Ever since I was a little kid who used to ride his bike to Liberty Reservoir, one of the most effective lures in my scant arsenal of baits was the shad dart. For those of you who don't know, the shad dart is a small, lead headed jig that is cone shaped with but a whisp of hair or feathers tied at hooks end. They have been a long-time, East Coast standard for many decades and were originally designed to catch the fish for its namesake - hickory and white shad.
Shad darts come in sizes from as small as 1/64th of an ounce on up to bruiser sized one-ounce lures for larger game such as mid-sized stripers. Most anglers employ 1/8th and 1/16th ounce darts for the bulk of their shad, or other, types of fishing. With the annual seasonal runs of shad now going on in the Chesapeake tributaries and other East Coast rivers, shad darts are now the prominent lure for these anglers for the next several weeks.
Back in the day, shad darts were also known as "quilbys," "crappie darts" or just plain "darts." Many anglers make them themselves and paint then to their own specs to lure crappies, white perch, small rockfish and, of course, shad and herring from the tidal rivers and local reservoirs. The standard color pattern that is most popular is the red head/white body/yellow tail pattern that is easy to tie and catches every thing that swims. To date, I have taken these species with darts - large and smallmouth bass, pickerel, pike, bluegills, crappies, white and yellow perch, stripers, carp, channel catfish, and most of the local trout species. The cone-shaped body and beveled head just creates an irresistible swim pattern that makes them so effective.

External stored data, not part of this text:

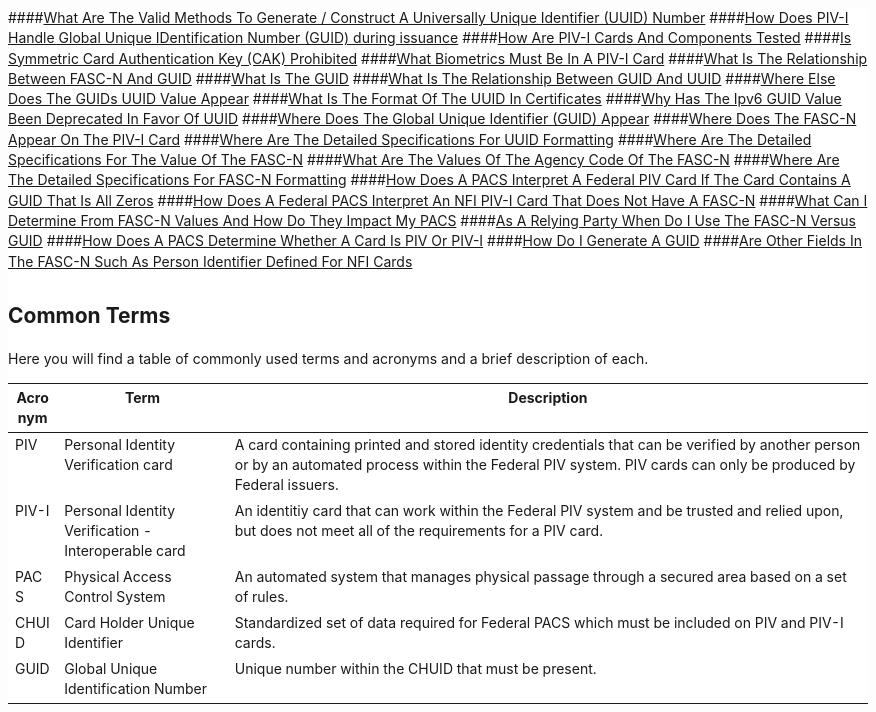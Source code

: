 ####[What Are The Valid Methods To Generate / Construct A Universally Unique Identifier (UUID) Number](#what-are-the-valid-methods-to-generate--construct-a-universally-unique-identifier-uuid-number-1)
####[How Does PIV-I Handle Global Unique IDentification Number (GUID) during issuance](#how-does-piv-i-handle-global-unique-identification-number-guid-during-issuance-1)
####[How Are PIV-I Cards And Components Tested](#how-are-piv-i-cards-and-components-tested-1)
####[Is Symmetric Card Authentication Key (CAK) Prohibited](#is-symmetric-card-authentication-key-cak-prohibited-1)
####[What Biometrics Must Be In A PIV-I Card](#what-biometrics-must-be-in-a-piv-i-card-1)
####[What Is The Relationship Between FASC-N And GUID](#what-is-the-relationship-between-fasc-n-and-guid-1)
####[What Is The GUID](#what-is-the-guid-1)
####[What Is The Relationship Between GUID And UUID](#what-is-the-relationship-between-guid-and-uuid-1)
####[Where Else Does The GUIDs UUID Value Appear](#where-else-does-the-guids-uuid-value-appear-1)
####[What Is The Format Of The UUID In Certificates](#what-is-the-format-of-the-uuid-in-certificates-1)
####[Why Has The Ipv6 GUID Value Been Deprecated In Favor Of UUID](#why-has-the-ipv6-guid-value-been-deprecated-in-favor-of-uuid-1)
####[Where Does The Global Unique Identifier (GUID) Appear](#where-does-the-global-unique-identifier-guid-appear-1)
####[Where Does The FASC-N Appear On The PIV-I Card](#where-does-the-fasc-n-appear-on-the-piv-i-card-1)
####[Where Are The Detailed Specifications For UUID Formatting](#where-are-the-detailed-specifications-for-uuid-formatting-1)
####[Where Are The Detailed Specifications For The Value Of The FASC-N](#where-are-the-detailed-specifications-for-the-value-of-the-fasc-n-1)
####[What Are The Values Of The Agency Code Of The FASC-N](#what-are-the-values-of-the-agency-code-of-the-fasc-n-1)
####[Where Are The Detailed Specifications For FASC-N Formatting](#where-are-the-detailed-specifications-for-fasc-n-formatting-1)
####[How Does A PACS Interpret A Federal PIV Card If The Card Contains A GUID That Is All Zeros](#how-does-a-pacs-interpret-a-federal-piv-card-if-the-card-contains-a-guid-that-is-all-zeros-1)
####[How Does A Federal PACS Interpret An NFI PIV-I Card That Does Not Have A FASC-N](#how-does-a-federal-pacs-interpret-an-nfi-piv-i-card-that-does-not-have-a-fasc-n-1)
####[What Can I Determine From FASC-N Values And How Do They Impact My PACS](#what-can-i-determine-from-fasc-n-values-and-how-do-they-impact-my-pacs-1)
####[As A Relying Party When Do I Use The FASC-N Versus GUID](#as-a-relying-party-when-do-i-use-the-fasc-n-versus-guid-1)
####[How Does A PACS Determine Whether A Card Is PIV Or PIV-I](#how-does-a-pacs-determine-whether-a-card-is-piv-or-piv-i-1)
####[How Do I Generate A GUID](#how-do-i-generate-a-guid-1)
####[Are Other Fields In The FASC-N Such As Person Identifier Defined For NFI Cards](#are-other-fields-in-the-fasc-n-such-as-person-identifier-defined-for-nfi-cards-1)


 
## Common Terms

Here you will find a table of commonly used terms and acronyms and a brief description of each.

Acronym | Term | Description
--------|-----|------
PIV | Personal Identity Verification card | A card containing printed and stored identity credentials that can be verified by another person or by an automated process within the Federal PIV system.  PIV cards can only be produced by Federal issuers.
PIV-I | Personal Identity Verification - Interoperable card | An identitiy card that can work within the Federal PIV system and be trusted and relied upon, but does not meet all of the requirements for a PIV card.
PACS | Physical Access Control System | An automated system that manages physical passage through a secured area based on a set of rules.
CHUID | Card Holder Unique Identifier | Standardized set of data required for Federal PACS which must be included on PIV and PIV-I cards.
GUID | Global Unique Identification Number | Unique number within the CHUID that must be present.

The most fish I ever caught in one day I caught on 1/8th ounce darts...over 250 shad from the Susquehanna complex on a warm, late April day back in 2007. I forgot to mention several walleyes that were mixed in with that outing - notch another specie. Other color patterns work well, too. My good friend Ron Munshower created what he called the "lady bug" pattern - orange with black dots. This was especially good on panfish species like crappie and bluegills. And another friend, Charles Wallace from Delaware, prefers luminous colors of fluorescent chartreuse, greens and reds to lure tidal surges of hickory and American shad.
You can find smaller darts today sold by the Leland Lure Company as "Trout Magnets." These are commercially made and are even down to 1/100th ounce to accommodate the mid-west ice-fishing crowd. They are in most of the big-box stores. I like to keep a look out for darts, painted or unpainted, at the off-season fishing shows and events throughout the region. Inexpensive and versatile, they are a 'classic' lure, and should be in everyone angling arsenal.